Ich eröffne die Aussprache. Das Wort für die Fraktion der CDU erteile ich der Frau Abgeordneten Sylvia Eisenberg.

Herr Präsident! Meine Damen und Herren! Unser herzlicher Dank geht an die vielen engagierten und ehrenamtlichen Kräfte, die sich nicht erst seit Beginn der rot-grünen Regierung und auch nicht erst seit der Erfindung der so genannten offenen Ganztagsschule bemüht haben und auch weiterhin bemühen, unseren Kindern und Jugendlichen auch am Nachmittag Beschäftigung und Betätigung anzubieten, soziale Fähigkeiten und Teamgeist zu fördern, Orientierung zu geben, kreative Fähigkeiten und Ausdrucksmöglichkeiten zu entwickeln.

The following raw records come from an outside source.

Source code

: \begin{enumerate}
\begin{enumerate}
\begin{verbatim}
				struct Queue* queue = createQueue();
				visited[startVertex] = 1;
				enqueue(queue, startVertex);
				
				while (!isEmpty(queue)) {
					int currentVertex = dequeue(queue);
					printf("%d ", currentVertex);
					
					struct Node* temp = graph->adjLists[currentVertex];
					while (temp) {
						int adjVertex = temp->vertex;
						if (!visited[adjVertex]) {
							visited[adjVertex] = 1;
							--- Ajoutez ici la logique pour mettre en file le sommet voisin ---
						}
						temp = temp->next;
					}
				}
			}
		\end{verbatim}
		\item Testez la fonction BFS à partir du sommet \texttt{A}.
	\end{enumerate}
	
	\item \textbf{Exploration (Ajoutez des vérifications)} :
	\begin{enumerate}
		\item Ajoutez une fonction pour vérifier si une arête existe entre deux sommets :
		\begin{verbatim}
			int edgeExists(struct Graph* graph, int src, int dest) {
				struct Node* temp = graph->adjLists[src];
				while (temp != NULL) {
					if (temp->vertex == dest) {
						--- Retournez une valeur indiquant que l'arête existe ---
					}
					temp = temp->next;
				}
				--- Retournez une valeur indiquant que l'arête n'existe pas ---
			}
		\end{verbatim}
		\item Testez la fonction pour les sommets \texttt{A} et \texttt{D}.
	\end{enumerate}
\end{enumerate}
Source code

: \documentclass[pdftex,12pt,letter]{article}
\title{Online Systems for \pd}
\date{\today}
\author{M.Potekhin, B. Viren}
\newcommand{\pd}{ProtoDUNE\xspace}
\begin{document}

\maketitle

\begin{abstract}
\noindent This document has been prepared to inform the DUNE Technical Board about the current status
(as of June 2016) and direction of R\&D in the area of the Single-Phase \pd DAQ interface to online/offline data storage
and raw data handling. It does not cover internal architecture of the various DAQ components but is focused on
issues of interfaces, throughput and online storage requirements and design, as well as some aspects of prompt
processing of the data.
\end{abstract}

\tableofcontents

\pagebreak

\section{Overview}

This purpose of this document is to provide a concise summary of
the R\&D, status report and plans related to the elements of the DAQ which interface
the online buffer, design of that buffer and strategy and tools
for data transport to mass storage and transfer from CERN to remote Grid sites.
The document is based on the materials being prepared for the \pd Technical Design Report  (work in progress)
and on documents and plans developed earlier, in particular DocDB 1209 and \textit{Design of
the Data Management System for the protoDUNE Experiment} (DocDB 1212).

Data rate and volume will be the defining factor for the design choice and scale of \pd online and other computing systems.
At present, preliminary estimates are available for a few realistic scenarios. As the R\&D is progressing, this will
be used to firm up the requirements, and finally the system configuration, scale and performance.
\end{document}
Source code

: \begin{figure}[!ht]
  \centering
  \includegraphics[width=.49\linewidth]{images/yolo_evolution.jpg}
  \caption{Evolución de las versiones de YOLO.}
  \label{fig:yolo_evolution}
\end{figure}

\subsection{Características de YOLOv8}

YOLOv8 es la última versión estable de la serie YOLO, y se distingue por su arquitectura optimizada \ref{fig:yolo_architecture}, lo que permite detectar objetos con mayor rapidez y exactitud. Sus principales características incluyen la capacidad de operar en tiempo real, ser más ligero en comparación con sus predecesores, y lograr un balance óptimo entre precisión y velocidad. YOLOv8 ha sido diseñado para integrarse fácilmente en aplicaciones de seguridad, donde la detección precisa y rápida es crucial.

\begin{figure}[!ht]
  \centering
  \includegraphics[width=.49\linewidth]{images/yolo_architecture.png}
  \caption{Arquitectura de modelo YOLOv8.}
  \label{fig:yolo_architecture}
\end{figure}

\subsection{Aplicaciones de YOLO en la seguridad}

(Beifall des Abgeordneten Uwe Eichelberg [CDU])

Ich erinnere dabei vor allen Dingen auch an die im Bericht aufgeführten Leistungen der Jugendfeuerwehren, der Landesarbeitsgemeinschaften „Tanz“, „Jugend und Film“ und „Rhythmische Erziehung“, aber auch an die vielen Sportvereine im Land und die Aktivitäten der Sportjugend.

Sie alle stehen einerseits für Betreuung, aber andererseits auch für die Förderung von Persönlichkeitsbildung, Sozialkompetenz und Verantwortungsbereitschaft.

(Vereinzelter Beifall bei der CDU)

Das ist weder eine Leistung des Bildungsministeriums noch eine Leistung des Ministeriums für Justiz und Familie, sondern allein die Leistung der entsprechenden Organisationen mit ihren im Wesentlichen ehrenamtlichen Helfern.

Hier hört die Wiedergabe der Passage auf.